Ok - I think I pretty much revised my equipment set-up list needed to start a possible 36 or 40 gallonSW tank. Please advise if I'm making some equipment errors or missing anything important stuff I'm going to need.

I'm ditching the BIO-Wheel power filter altogether due to fact I did not know that my live rock I have planned on adding IS my biological filtration. I do appreciate my new found knowledge to Reefneck & FishFirst. 

Either 2 SEIO m620 powerheads or 2 Maxi-Jet powerheads (not sure what model to go with  )

I decided to go with 2 Visi-Therm heaters depending on tank size I end up with in case one heater fails. I'm guessing to place one on each side of tank for better heat distribution.

I'm sticking with the Coralife Super Skimmer for now.

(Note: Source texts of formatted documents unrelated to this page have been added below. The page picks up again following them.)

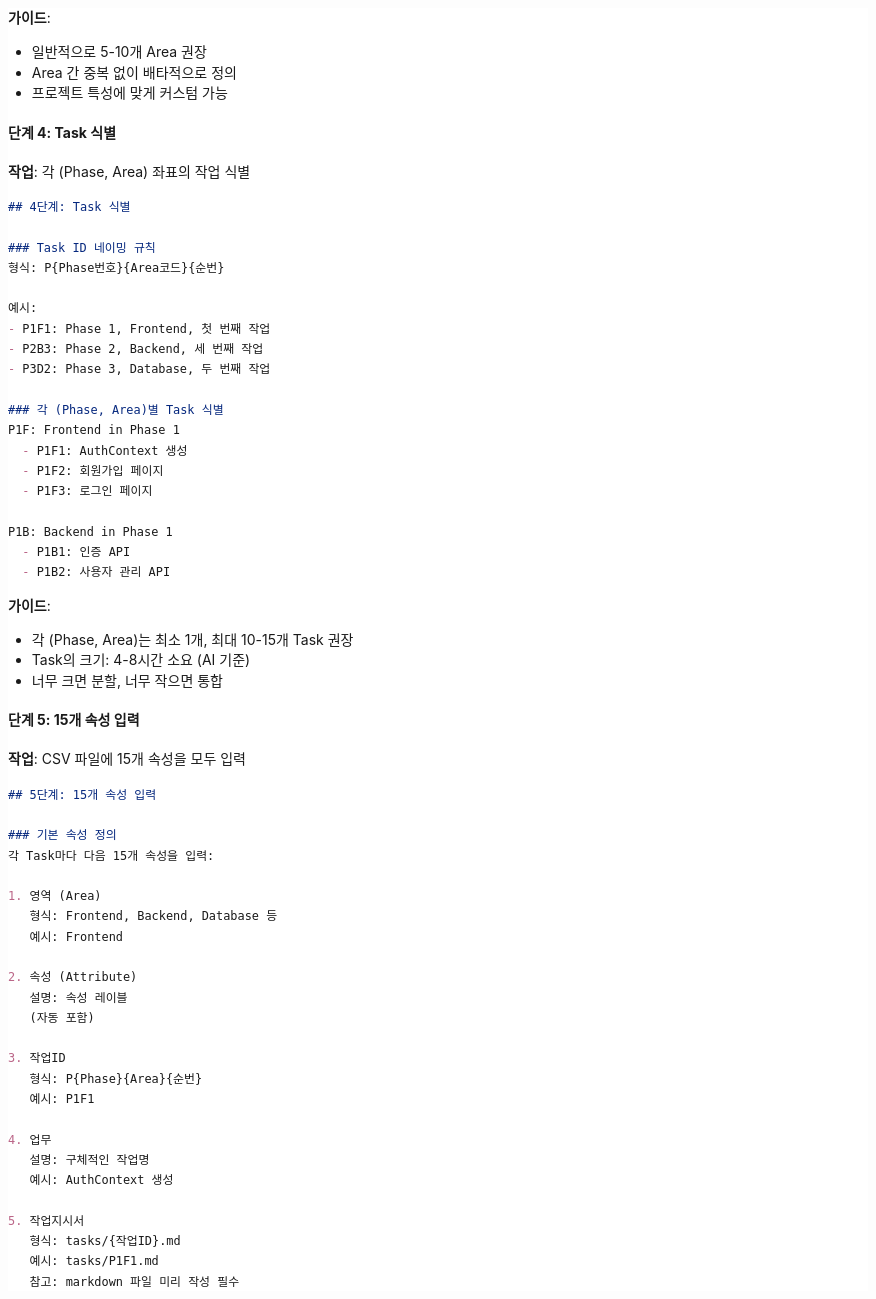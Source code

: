**가이드**:
- 일반적으로 5-10개 Area 권장
- Area 간 중복 없이 배타적으로 정의
- 프로젝트 특성에 맞게 커스텀 가능

#### 단계 4: Task 식별

**작업**: 각 (Phase, Area) 좌표의 작업 식별

```markdown
## 4단계: Task 식별

### Task ID 네이밍 규칙
형식: P{Phase번호}{Area코드}{순번}

예시:
- P1F1: Phase 1, Frontend, 첫 번째 작업
- P2B3: Phase 2, Backend, 세 번째 작업
- P3D2: Phase 3, Database, 두 번째 작업

### 각 (Phase, Area)별 Task 식별
P1F: Frontend in Phase 1
  - P1F1: AuthContext 생성
  - P1F2: 회원가입 페이지
  - P1F3: 로그인 페이지

P1B: Backend in Phase 1
  - P1B1: 인증 API
  - P1B2: 사용자 관리 API
```

**가이드**:
- 각 (Phase, Area)는 최소 1개, 최대 10-15개 Task 권장
- Task의 크기: 4-8시간 소요 (AI 기준)
- 너무 크면 분할, 너무 작으면 통합

#### 단계 5: 15개 속성 입력

**작업**: CSV 파일에 15개 속성을 모두 입력

```markdown
## 5단계: 15개 속성 입력

### 기본 속성 정의
각 Task마다 다음 15개 속성을 입력:

1. 영역 (Area)
   형식: Frontend, Backend, Database 등
   예시: Frontend

2. 속성 (Attribute)
   설명: 속성 레이블
   (자동 포함)

3. 작업ID
   형식: P{Phase}{Area}{순번}
   예시: P1F1

4. 업무
   설명: 구체적인 작업명
   예시: AuthContext 생성

5. 작업지시서
   형식: tasks/{작업ID}.md
   예시: tasks/P1F1.md
   참고: markdown 파일 미리 작성 필수
```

Lighting - After looking around in a couple of catalogs, I've decided to go with this pc lighting fixture - either the 30 in. or 36 in. depending on the tank size : 

http://www.marinedepot.com/aquarium...unar_aqualight_plus_deluxe_linear.asp?CartId=


However, since I was advised to ditch the BIO-Wheel, I keep feeling that I've always thought all fish tanks have to have a filter of some kind. I guess what I'm trying to find out is, am I still going to need a canister filter or some sort of filter regardless (mechanical or chemical) ? 

How is the tank being cycled without a filter when I first get it going before anything goes into it ? Do I cycle it with a skimmer and powerheads ?

Someone mentioned a SCWD setup. How is this set up with powerheads and what is the advantage to them ? I know it's economically smart and cheaper but how is it hooked up ? 

Are UV sterilizors optional ? Is a refugium optional for a SW setup ? 

I'm also looking to getting a Tap water filter because my city water is hard. A good idea to have ? I know Petsmart sells them for about $30.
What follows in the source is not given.